* **The task**: Repeat the data in full. Drop every picture.

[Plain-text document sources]
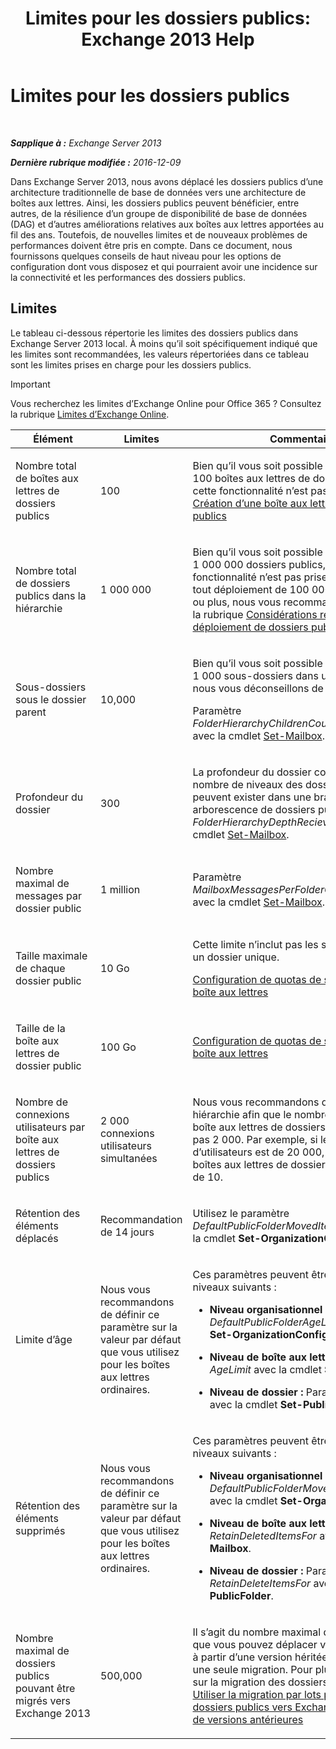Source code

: ﻿---
title: 'Limites pour les dossiers publics: Exchange 2013 Help'
TOCTitle: Limites pour les dossiers publics
ms:assetid: 709b075e-9584-484b-bcaa-e781c26497b4
ms:mtpsurl: https://technet.microsoft.com/fr-fr/library/Dn594582(v=EXCHG.150)
ms:contentKeyID: 61170904
ms.date: 04/24/2018
mtps_version: v=EXCHG.150
ms.translationtype: HT
---

# Limites pour les dossiers publics

 

_**Sapplique à :** Exchange Server 2013_

_**Dernière rubrique modifiée :** 2016-12-09_

Dans Exchange Server 2013, nous avons déplacé les dossiers publics d’une architecture traditionnelle de base de données vers une architecture de boîtes aux lettres. Ainsi, les dossiers publics peuvent bénéficier, entre autres, de la résilience d’un groupe de disponibilité de base de données (DAG) et d’autres améliorations relatives aux boîtes aux lettres apportées au fil des ans. Toutefois, de nouvelles limites et de nouveaux problèmes de performances doivent être pris en compte. Dans ce document, nous fournissons quelques conseils de haut niveau pour les options de configuration dont vous disposez et qui pourraient avoir une incidence sur la connectivité et les performances des dossiers publics.

## Limites

Le tableau ci-dessous répertorie les limites des dossiers publics dans Exchange Server 2013 local. À moins qu’il soit spécifiquement indiqué que les limites sont recommandées, les valeurs répertoriées dans ce tableau sont les limites prises en charge pour les dossiers publics.

> [!IMPORTANT]
> Vous recherchez les limites d’Exchange Online pour Office 365 ? Consultez la rubrique <a href="https://go.microsoft.com/fwlink/?linkid=391188">Limites d’Exchange Online</a>.



<table>
<colgroup>
<col style="width: 33%" />
<col style="width: 33%" />
<col style="width: 33%" />
</colgroup>
<thead>
<tr class="header">
<th>Élément</th>
<th>Limites</th>
<th>Commentaires</th>
</tr>
</thead>
<tbody>
<tr class="odd">
<td><p>Nombre total de boîtes aux lettres de dossiers publics</p></td>
<td><p>100</p></td>
<td><p>Bien qu’il vous soit possible de créer plus de 100 boîtes aux lettres de dossiers publics, cette fonctionnalité n’est pas prise en charge. <a href="https://docs.microsoft.com/fr-fr/exchange/collaboration-exo/public-folders/create-public-folder-mailbox">Création d’une boîte aux lettres de dossiers publics</a></p></td>
</tr>
<tr class="even">
<td><p>Nombre total de dossiers publics dans la hiérarchie</p></td>
<td><p>1 000 000</p></td>
<td><p>Bien qu’il vous soit possible de créer plus de 1 000 000 dossiers publics, cette fonctionnalité n’est pas prise en charge. Pour tout déploiement de 100 000 dossiers publics ou plus, nous vous recommandons de consulter la rubrique <a href="considerations-when-deploying-public-folders-exchange-2013-help.md">Considérations relatives au déploiement de dossiers publics</a>.</p></td>
</tr>
<tr class="odd">
<td><p>Sous-dossiers sous le dossier parent</p></td>
<td><p>10,000</p></td>
<td><p>Bien qu’il vous soit possible de créer plus de 1 000 sous-dossiers dans un dossier parent, nous vous déconseillons de le faire.</p>
<p>Paramètre <em>FolderHierarchyChildrenCountReceiveQuota</em> avec la cmdlet <a href="https://technet.microsoft.com/fr-fr/library/bb123981(v=exchg.150)">Set-Mailbox</a>.</p></td>
</tr>
<tr class="even">
<td><p>Profondeur du dossier</p></td>
<td><p>300</p></td>
<td><p>La profondeur du dossier correspond au nombre de niveaux des dossiers imbriqués qui peuvent exister dans une branche d’une arborescence de dossiers publics. Paramètre <em>FolderHierarchyDepthRecieveQuota</em> avec la cmdlet <a href="https://technet.microsoft.com/fr-fr/library/bb123981(v=exchg.150)">Set-Mailbox</a>.</p></td>
</tr>
<tr class="odd">
<td><p>Nombre maximal de messages par dossier public</p></td>
<td><p>1 million</p></td>
<td><p>Paramètre <em>MailboxMessagesPerFolderCountRecieveQuota</em> avec la cmdlet <a href="https://technet.microsoft.com/fr-fr/library/bb123981(v=exchg.150)">Set-Mailbox</a>.</p></td>
</tr>
<tr class="even">
<td><p>Taille maximale de chaque dossier public</p></td>
<td><p>10 Go</p></td>
<td><p>Cette limite n’inclut pas les sous-dossiers sous un dossier unique.</p>
<p><a href="configure-storage-quotas-for-a-mailbox-exchange-2013-help.md">Configuration de quotas de stockage pour une boîte aux lettres</a></p></td>
</tr>
<tr class="odd">
<td><p>Taille de la boîte aux lettres de dossier public</p></td>
<td><p>100 Go</p></td>
<td><p><a href="configure-storage-quotas-for-a-mailbox-exchange-2013-help.md">Configuration de quotas de stockage pour une boîte aux lettres</a></p></td>
</tr>
<tr class="even">
<td><p>Nombre de connexions utilisateurs par boîte aux lettres de dossiers publics</p></td>
<td><p>2 000 connexions utilisateurs simultanées</p></td>
<td><p>Nous vous recommandons de configurer votre hiérarchie afin que le nombre d’utilisateurs par boîte aux lettres de dossiers publics n’excède pas 2 000. Par exemple, si le nombre d’utilisateurs est de 20 000, le nombre de boîtes aux lettres de dossiers publics doit être de 10.</p></td>
</tr>
<tr class="odd">
<td><p>Rétention des éléments déplacés</p></td>
<td><p>Recommandation de 14 jours</p></td>
<td><p>Utilisez le paramètre <em>DefaultPublicFolderMovedItemRetention</em> avec la cmdlet <strong>Set-OrganizationConfig</strong>.</p></td>
</tr>
<tr class="even">
<td><p>Limite d’âge</p></td>
<td><p>Nous vous recommandons de définir ce paramètre sur la valeur par défaut que vous utilisez pour les boîtes aux lettres ordinaires.</p></td>
<td><p>Ces paramètres peuvent être définis aux niveaux suivants :</p>
<ul>
<li><p><strong>Niveau organisationnel :</strong> Paramètre <em>DefaultPublicFolderAgeLimit</em> avec la cmdlet <strong>Set-OrganizationConfig</strong>.</p></li>
<li><p><strong>Niveau de boîte aux lettres :</strong> Paramètre <em>AgeLimit</em> avec la cmdlet <strong>Set-Mailbox</strong>.</p></li>
<li><p><strong>Niveau de dossier :</strong> Paramètre <em>AgeLimit</em> avec la cmdlet <strong>Set-PublicFolder</strong>.</p></li>
</ul>
<p></p></td>
</tr>
<tr class="odd">
<td><p>Rétention des éléments supprimés</p></td>
<td><p>Nous vous recommandons de définir ce paramètre sur la valeur par défaut que vous utilisez pour les boîtes aux lettres ordinaires.</p></td>
<td><p>Ces paramètres peuvent être définis aux niveaux suivants :</p>
<ul>
<li><p><strong>Niveau organisationnel :Paramètre</strong> <em>DefaultPublicFolderMovedItemRetention</em> avec la cmdlet <strong>Set-OrganizationConfig</strong>.</p></li>
<li><p><strong>Niveau de boîte aux lettres :</strong> Paramètre <em>RetainDeletedItemsFor</em> avec la cmdlet <strong>Set-Mailbox</strong>.</p></li>
<li><p><strong>Niveau de dossier :</strong> Paramètre <em>RetainDeleteItemsFor</em> avec la cmdlet <strong>Set-PublicFolder</strong>.</p></li>
</ul></td>
</tr>
<tr class="even">
<td><p>Nombre maximal de dossiers publics pouvant être migrés vers Exchange 2013</p></td>
<td><p>500,000</p></td>
<td><p>Il s’agit du nombre maximal de dossiers publics que vous pouvez déplacer vers Exchange 2013 à partir d’une version héritée d’Exchange en une seule migration. Pour plus d’informations sur la migration des dossiers publics, voir <a href="use-batch-migration-to-migrate-public-folders-to-exchange-2013-from-previous-versions-exchange-2013-help.md">Utiliser la migration par lots pour migrer les dossiers publics vers Exchange 2013 à partir de versions antérieures</a></p></td>
</tr>
</tbody>
</table>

* **Answer box**:
Source code

: ﻿---
title: 'Limites pour les dossiers publics: Exchange 2013 Help'
TOCTitle: Limites pour les dossiers publics
ms:assetid: 709b075e-9584-484b-bcaa-e781c26497b4
ms:mtpsurl: https://technet.microsoft.com/fr-fr/library/Dn594582(v=EXCHG.150)
ms:contentKeyID: 61170904
ms.date: 04/24/2018
mtps_version: v=EXCHG.150
ms.translationtype: HT
---

# Limites pour les dossiers publics

 

_**Sapplique à :** Exchange Server 2013_

_**Dernière rubrique modifiée :** 2016-12-09_

Dans Exchange Server 2013, nous avons déplacé les dossiers publics d’une architecture traditionnelle de base de données vers une architecture de boîtes aux lettres. Ainsi, les dossiers publics peuvent bénéficier, entre autres, de la résilience d’un groupe de disponibilité de base de données (DAG) et d’autres améliorations relatives aux boîtes aux lettres apportées au fil des ans. Toutefois, de nouvelles limites et de nouveaux problèmes de performances doivent être pris en compte. Dans ce document, nous fournissons quelques conseils de haut niveau pour les options de configuration dont vous disposez et qui pourraient avoir une incidence sur la connectivité et les performances des dossiers publics.

## Limites

Le tableau ci-dessous répertorie les limites des dossiers publics dans Exchange Server 2013 local. À moins qu’il soit spécifiquement indiqué que les limites sont recommandées, les valeurs répertoriées dans ce tableau sont les limites prises en charge pour les dossiers publics.

> [!IMPORTANT]
> Vous recherchez les limites d’Exchange Online pour Office 365 ? Consultez la rubrique <a href="https://go.microsoft.com/fwlink/?linkid=391188">Limites d’Exchange Online</a>.



<table>
<colgroup>
<col style="width: 33%" />
<col style="width: 33%" />
<col style="width: 33%" />
</colgroup>
<thead>
<tr class="header">
<th>Élément</th>
<th>Limites</th>
<th>Commentaires</th>
</tr>
</thead>
<tbody>
<tr class="odd">
<td><p>Nombre total de boîtes aux lettres de dossiers publics</p></td>
<td><p>100</p></td>
<td><p>Bien qu’il vous soit possible de créer plus de 100 boîtes aux lettres de dossiers publics, cette fonctionnalité n’est pas prise en charge. <a href="https://docs.microsoft.com/fr-fr/exchange/collaboration-exo/public-folders/create-public-folder-mailbox">Création d’une boîte aux lettres de dossiers publics</a></p></td>
</tr>
<tr class="even">
<td><p>Nombre total de dossiers publics dans la hiérarchie</p></td>
<td><p>1 000 000</p></td>
<td><p>Bien qu’il vous soit possible de créer plus de 1 000 000 dossiers publics, cette fonctionnalité n’est pas prise en charge. Pour tout déploiement de 100 000 dossiers publics ou plus, nous vous recommandons de consulter la rubrique <a href="considerations-when-deploying-public-folders-exchange-2013-help.md">Considérations relatives au déploiement de dossiers publics</a>.</p></td>
</tr>
<tr class="odd">
<td><p>Sous-dossiers sous le dossier parent</p></td>
<td><p>10,000</p></td>
<td><p>Bien qu’il vous soit possible de créer plus de 1 000 sous-dossiers dans un dossier parent, nous vous déconseillons de le faire.</p>
<p>Paramètre <em>FolderHierarchyChildrenCountReceiveQuota</em> avec la cmdlet <a href="https://technet.microsoft.com/fr-fr/library/bb123981(v=exchg.150)">Set-Mailbox</a>.</p></td>
</tr>
<tr class="even">
<td><p>Profondeur du dossier</p></td>
<td><p>300</p></td>
<td><p>La profondeur du dossier correspond au nombre de niveaux des dossiers imbriqués qui peuvent exister dans une branche d’une arborescence de dossiers publics. Paramètre <em>FolderHierarchyDepthRecieveQuota</em> avec la cmdlet <a href="https://technet.microsoft.com/fr-fr/library/bb123981(v=exchg.150)">Set-Mailbox</a>.</p></td>
</tr>
<tr class="odd">
<td><p>Nombre maximal de messages par dossier public</p></td>
<td><p>1 million</p></td>
<td><p>Paramètre <em>MailboxMessagesPerFolderCountRecieveQuota</em> avec la cmdlet <a href="https://technet.microsoft.com/fr-fr/library/bb123981(v=exchg.150)">Set-Mailbox</a>.</p></td>
</tr>
<tr class="even">
<td><p>Taille maximale de chaque dossier public</p></td>
<td><p>10 Go</p></td>
<td><p>Cette limite n’inclut pas les sous-dossiers sous un dossier unique.</p>
<p><a href="configure-storage-quotas-for-a-mailbox-exchange-2013-help.md">Configuration de quotas de stockage pour une boîte aux lettres</a></p></td>
</tr>
<tr class="odd">
<td><p>Taille de la boîte aux lettres de dossier public</p></td>
<td><p>100 Go</p></td>
<td><p><a href="configure-storage-quotas-for-a-mailbox-exchange-2013-help.md">Configuration de quotas de stockage pour une boîte aux lettres</a></p></td>
</tr>
<tr class="even">
<td><p>Nombre de connexions utilisateurs par boîte aux lettres de dossiers publics</p></td>
<td><p>2 000 connexions utilisateurs simultanées</p></td>
<td><p>Nous vous recommandons de configurer votre hiérarchie afin que le nombre d’utilisateurs par boîte aux lettres de dossiers publics n’excède pas 2 000. Par exemple, si le nombre d’utilisateurs est de 20 000, le nombre de boîtes aux lettres de dossiers publics doit être de 10.</p></td>
</tr>
<tr class="odd">
<td><p>Rétention des éléments déplacés</p></td>
<td><p>Recommandation de 14 jours</p></td>
<td><p>Utilisez le paramètre <em>DefaultPublicFolderMovedItemRetention</em> avec la cmdlet <strong>Set-OrganizationConfig</strong>.</p></td>
</tr>
<tr class="even">
<td><p>Limite d’âge</p></td>
<td><p>Nous vous recommandons de définir ce paramètre sur la valeur par défaut que vous utilisez pour les boîtes aux lettres ordinaires.</p></td>
<td><p>Ces paramètres peuvent être définis aux niveaux suivants :</p>
<ul>
<li><p><strong>Niveau organisationnel :</strong> Paramètre <em>DefaultPublicFolderAgeLimit</em> avec la cmdlet <strong>Set-OrganizationConfig</strong>.</p></li>
<li><p><strong>Niveau de boîte aux lettres :</strong> Paramètre <em>AgeLimit</em> avec la cmdlet <strong>Set-Mailbox</strong>.</p></li>
<li><p><strong>Niveau de dossier :</strong> Paramètre <em>AgeLimit</em> avec la cmdlet <strong>Set-PublicFolder</strong>.</p></li>
</ul>
<p></p></td>
</tr>
<tr class="odd">
<td><p>Rétention des éléments supprimés</p></td>
<td><p>Nous vous recommandons de définir ce paramètre sur la valeur par défaut que vous utilisez pour les boîtes aux lettres ordinaires.</p></td>
<td><p>Ces paramètres peuvent être définis aux niveaux suivants :</p>
<ul>
<li><p><strong>Niveau organisationnel :Paramètre</strong> <em>DefaultPublicFolderMovedItemRetention</em> avec la cmdlet <strong>Set-OrganizationConfig</strong>.</p></li>
<li><p><strong>Niveau de boîte aux lettres :</strong> Paramètre <em>RetainDeletedItemsFor</em> avec la cmdlet <strong>Set-Mailbox</strong>.</p></li>
<li><p><strong>Niveau de dossier :</strong> Paramètre <em>RetainDeleteItemsFor</em> avec la cmdlet <strong>Set-PublicFolder</strong>.</p></li>
</ul></td>
</tr>
<tr class="even">
<td><p>Nombre maximal de dossiers publics pouvant être migrés vers Exchange 2013</p></td>
<td><p>500,000</p></td>
<td><p>Il s’agit du nombre maximal de dossiers publics que vous pouvez déplacer vers Exchange 2013 à partir d’une version héritée d’Exchange en une seule migration. Pour plus d’informations sur la migration des dossiers publics, voir <a href="use-batch-migration-to-migrate-public-folders-to-exchange-2013-from-previous-versions-exchange-2013-help.md">Utiliser la migration par lots pour migrer les dossiers publics vers Exchange 2013 à partir de versions antérieures</a></p></td>
</tr>
</tbody>
</table>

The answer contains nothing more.